O presidente do Tribunal Superior do Trabalho, ministro Barros Levenhagen, reconsiderou parcialmente decisão que concedeu efeito suspensivo ao reajuste salarial de 10% fixado pelo Tribunal Regional do Trabalho da 6ª Região (PE) para os trabalhadores de transportes rodoviários urbanos de Pernambuco, a incidir sobre o salário vigente em 1º/7/2013, data-base anterior. Em decisão de ofício, o ministro manteve, também, os reajustes relativos aos pisos salariais concedidos pelo TRT-PE.
Na semana passada, Levenhagen deferiu o pedido de efeito suspensivo formulado pelo Sindicato das Empresas de Transporte de Passageiros do Estado de Pernambuco, com o entendimento de que os 10% concedidos pelo Regional exorbitaram o índice apurado pelo Índice Nacional de Preços ao Consumidor (INPC) medido pelo Instituto Brasileiro de Geografia e Estatística (IBGE), de 6,06%. Na decisão monocrática publicada no Diário Eletrônico da Justiça do Trabalho desta terça-feira (26), o ministro observa “não ter atentado para a fundamentação da sentença normativa” que fixou aquele índice.
Em seu despacho, Levenhagen esclarece que a decisão do TRT orientou-se pelo princípio da livre negociação, e o índice fixado inclui aumentos de qualquer natureza, “ficando assim transacionado, por essa via, todo e qualquer resíduo salarial porventura devido”. Diante da constatação, o ministro concluiu “que se impõe, de ofício, a reconsideração do efeito suspensivo, a fim de manter a correção salarial então concedida”.

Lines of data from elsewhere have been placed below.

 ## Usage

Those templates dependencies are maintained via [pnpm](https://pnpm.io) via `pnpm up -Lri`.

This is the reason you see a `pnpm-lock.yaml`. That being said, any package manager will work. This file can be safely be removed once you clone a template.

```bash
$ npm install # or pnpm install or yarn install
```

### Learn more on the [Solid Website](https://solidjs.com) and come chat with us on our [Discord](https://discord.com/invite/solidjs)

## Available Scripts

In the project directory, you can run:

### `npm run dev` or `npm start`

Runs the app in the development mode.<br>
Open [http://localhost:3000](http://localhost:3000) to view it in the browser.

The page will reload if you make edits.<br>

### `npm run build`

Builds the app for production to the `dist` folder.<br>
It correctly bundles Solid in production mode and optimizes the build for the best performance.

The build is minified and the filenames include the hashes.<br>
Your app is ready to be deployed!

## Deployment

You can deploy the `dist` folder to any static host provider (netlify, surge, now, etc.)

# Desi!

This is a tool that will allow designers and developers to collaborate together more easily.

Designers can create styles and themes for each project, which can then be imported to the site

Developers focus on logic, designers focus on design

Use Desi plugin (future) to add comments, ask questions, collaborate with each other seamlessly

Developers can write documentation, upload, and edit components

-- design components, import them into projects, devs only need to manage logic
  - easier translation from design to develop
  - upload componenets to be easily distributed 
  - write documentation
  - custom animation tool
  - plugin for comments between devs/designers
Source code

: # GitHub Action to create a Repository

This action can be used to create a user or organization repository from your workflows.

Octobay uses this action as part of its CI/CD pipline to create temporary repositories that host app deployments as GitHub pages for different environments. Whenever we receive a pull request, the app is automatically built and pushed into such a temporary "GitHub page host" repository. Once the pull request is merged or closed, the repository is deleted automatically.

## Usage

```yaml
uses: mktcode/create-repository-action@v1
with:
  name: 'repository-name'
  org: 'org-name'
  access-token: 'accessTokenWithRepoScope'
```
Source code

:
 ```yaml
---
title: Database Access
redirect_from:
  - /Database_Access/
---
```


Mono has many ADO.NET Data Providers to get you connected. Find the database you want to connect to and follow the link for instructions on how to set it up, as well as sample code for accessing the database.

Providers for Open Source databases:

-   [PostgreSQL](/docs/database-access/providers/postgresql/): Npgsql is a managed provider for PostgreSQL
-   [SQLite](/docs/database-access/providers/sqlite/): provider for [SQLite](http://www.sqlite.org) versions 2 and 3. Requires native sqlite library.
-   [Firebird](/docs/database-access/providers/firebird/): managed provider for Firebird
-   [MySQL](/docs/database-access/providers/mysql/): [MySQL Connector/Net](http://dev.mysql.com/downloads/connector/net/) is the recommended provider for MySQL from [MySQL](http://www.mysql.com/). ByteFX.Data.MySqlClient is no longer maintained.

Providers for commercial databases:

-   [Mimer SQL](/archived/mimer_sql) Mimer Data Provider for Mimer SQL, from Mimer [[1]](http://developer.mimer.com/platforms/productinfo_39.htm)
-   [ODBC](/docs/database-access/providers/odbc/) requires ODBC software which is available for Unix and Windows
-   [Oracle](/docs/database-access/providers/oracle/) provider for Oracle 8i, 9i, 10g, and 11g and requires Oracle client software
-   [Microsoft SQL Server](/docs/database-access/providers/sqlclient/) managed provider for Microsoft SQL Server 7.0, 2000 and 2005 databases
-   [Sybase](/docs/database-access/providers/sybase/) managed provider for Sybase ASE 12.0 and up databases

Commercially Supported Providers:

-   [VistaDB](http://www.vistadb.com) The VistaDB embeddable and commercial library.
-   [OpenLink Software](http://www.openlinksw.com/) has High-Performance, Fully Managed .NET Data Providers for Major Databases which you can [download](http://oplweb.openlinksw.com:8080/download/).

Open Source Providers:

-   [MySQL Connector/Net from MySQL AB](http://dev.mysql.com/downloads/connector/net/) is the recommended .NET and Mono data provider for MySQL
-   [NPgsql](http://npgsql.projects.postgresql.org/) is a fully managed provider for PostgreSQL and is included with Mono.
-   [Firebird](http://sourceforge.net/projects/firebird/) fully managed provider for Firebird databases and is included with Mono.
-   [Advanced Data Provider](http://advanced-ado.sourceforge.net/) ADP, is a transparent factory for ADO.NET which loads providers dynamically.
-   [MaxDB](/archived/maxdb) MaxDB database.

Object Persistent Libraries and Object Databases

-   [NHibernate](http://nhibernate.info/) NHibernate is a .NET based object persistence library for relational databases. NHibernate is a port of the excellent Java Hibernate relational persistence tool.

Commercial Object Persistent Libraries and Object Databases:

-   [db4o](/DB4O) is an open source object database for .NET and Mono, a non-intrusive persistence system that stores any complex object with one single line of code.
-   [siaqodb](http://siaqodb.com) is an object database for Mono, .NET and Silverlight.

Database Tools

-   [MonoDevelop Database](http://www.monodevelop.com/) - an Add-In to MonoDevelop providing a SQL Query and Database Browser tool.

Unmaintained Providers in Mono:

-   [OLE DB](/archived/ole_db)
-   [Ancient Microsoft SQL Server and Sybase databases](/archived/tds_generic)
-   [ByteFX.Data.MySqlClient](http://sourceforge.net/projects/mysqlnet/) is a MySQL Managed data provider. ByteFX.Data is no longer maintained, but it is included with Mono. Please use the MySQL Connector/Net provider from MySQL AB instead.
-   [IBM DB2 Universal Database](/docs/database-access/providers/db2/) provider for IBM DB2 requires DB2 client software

Com relação aos pisos salariais, a decisão esclarece que o percentual concedido não foi o do INPC – não se justificando, portanto, sua suspensão com base na Lei 10.192/2001, que veda a correção salarial com base em índice de preços. Com a reconsideração, ficam mantidos os pisos de R$ 1.765,50 para motoristas, R$ 1.141,69 para fiscais despachantes e R$ 812,13 para os cobradores.
Na mesma decisão, Levenhagen reitera o efeito suspensivo quanto às demais cláusulas do despacho anterior, relativo a tíquete-alimentação, diárias, auxílio-funeral e indenização por morte ou invalidez, restringindo o reajuste a 6% até pronunciamento definitivo da Seção Especializada em Dissídios Coletivos (SDC) do TST. 
Com informações da Assessoria do TST.